On TV and online, sensational headlines grab our attention: “You’ll Be Shocked What Happened Next!” or “17 Secrets Cruise Ship Workers Don’t Want You to Know.” These clickbait headlines work because we want to satisfy our curiosity, so we watch, or click.
But that inquisitiveness can also be used to make better decisions. Piquing curiosity steers individuals toward healthier and smarter choices, such as taking the stairs instead of the elevator, or watching an educational film, according to a study presented this month at the annual convention of the American Psychological Association.
“There are many things we know we should be doing, but temptation gets in the way,” says study coauthor Evan Polman, an assistant professor of marketing at the University of Wisconsin-Madison. “Curiosity is a very powerful force” that can help us overcome those short-term temptations, he says.
Polman and colleagues conducted four experiments on how curiosity might affect decision-making. In the laboratory, they asked volunteers to pick between a plain fortune cookie and one dipped in chocolate and sprinkles. Eighty percent of participants opted for the latter, until the researchers informed them that the fortune inside the plain cookie disclosed a personal detail the team knew about the volunteer. Eager to find out what the researchers knew, now 71 percent of the participants reached for the plain cookie.

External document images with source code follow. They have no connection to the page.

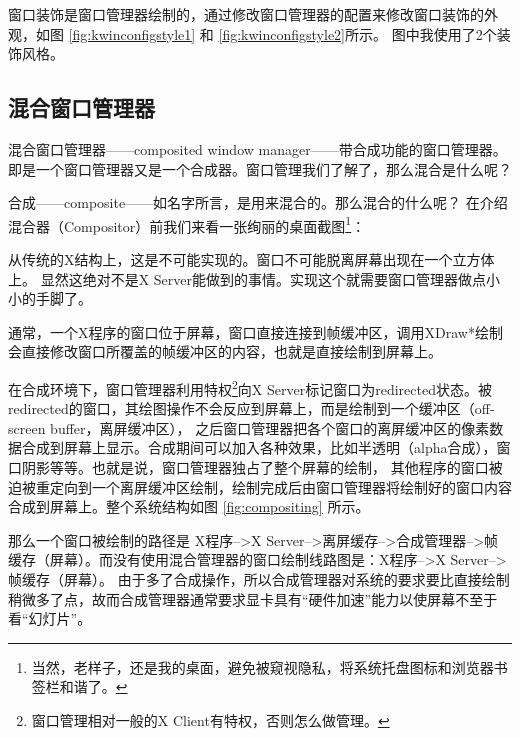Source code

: \documentclass[amstex,twoside]{ctexbook}
\begin{document}
窗口装饰是窗口管理器绘制的，通过修改窗口管理器的配置来修改窗口装饰的外观，如图 \ref{fig:kwinconfigstyle1} 和 \ref{fig:kwinconfigstyle2}所示。
图中我使用了2个装饰风格。



\subsection{混合窗口管理器}

混合窗口管理器——composited window manager——带合成功能的窗口管理器。
即是一个窗口管理器又是一个合成器。窗口管理我们了解了，那么混合是什么呢？

合成——composite——如名字所言，是用来混合的。那么混合的什么呢？
在介绍混合器（Compositor）前我们来看一张绚丽的桌面截图\footnote{当然，老样子，还是我的桌面，避免被窥视隐私，将系统托盘图标和浏览器书签栏和谐了。}：


从传统的X结构上，这是不可能实现的。窗口不可能脱离屏幕出现在一个立方体上。
显然这绝对不是X Server能做到的事情。实现这个就需要窗口管理器做点小小的手脚了。

通常，一个X程序的窗口位于屏幕，窗口直接连接到帧缓冲区，调用XDraw*绘制会直接修改窗口所覆盖的帧缓冲区的内容，也就是直接绘制到屏幕上。


在合成环境下，窗口管理器利用特权\footnote{窗口管理相对一般的X Client有特权，否则怎么做管理。}向X Server标记窗口为redirected状态。被redirected的窗口，其绘图操作不会反应到屏幕上，而是绘制到一个缓冲区（off-screen buffer，离屏缓冲区）， 之后窗口管理器把各个窗口的离屏缓冲区的像素数据合成到屏幕上显示。合成期间可以加入各种效果，比如半透明（alpha合成），窗口阴影等等。也就是说，窗口管理器独占了整个屏幕的绘制，
其他程序的窗口被迫被重定向到一个离屏缓冲区绘制，绘制完成后由窗口管理器将绘制好的窗口内容合成到屏幕上。整个系统结构如图 \ref{fig:compositing} 所示。


那么一个窗口被绘制的路径是 X程序-->X Server-->离屏缓存-->合成管理器-->帧缓存（屏幕）。而没有使用混合管理器的窗口绘制线路图是：X程序-->X Server-->帧缓存（屏幕）。
由于多了合成操作，所以合成管理器对系统的要求要比直接绘制稍微多了点，故而合成管理器通常要求显卡具有“硬件加速”能力以使屏幕不至于看“幻灯片”。
\end{document}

Another group of volunteers was asked to watch a magic trick, and then choose between watching a “dull, but educational” film clip or an “empty, but highly entertaining” clip. Once again, the majority chose the fun, indulgent option, unless they were given the option to learn the secret of the magic trick if they watched the educational clip. Their curiosity stoked, the majority opted for the educational option.
Next, the team showed that curiosity encourages people to make healthier decisions in everyday life. They increased the use of stairs in a building by 9.8 percent by posting trivia questions near the elevators and promising answers in the stairwell. And they increased fruit and vegetable purchases at a grocery store by 10 percent by putting placards with jokes near the produce and printing the punch lines on bag closures.
The study did not measure whether exploiting curiosity will work over a long period of time — would you keep gravitating toward cucumbers to read a joke, or would you get bored with the gimmick? But Polman suspects it would be possible to keep people’s curiosity engaged by changing the content or type of activity used to provoke it.
Polman admits marketers and the media can use curiosity to nudge consumers toward negative choices, as with clickbait. But when used in the right way, appealing to our natural inquisitiveness might help us choose what we should do, rather than what we want to do.
So, what do you call a boomerang that does not come back? Go take a walk around the block (no cheating!) and get back to me.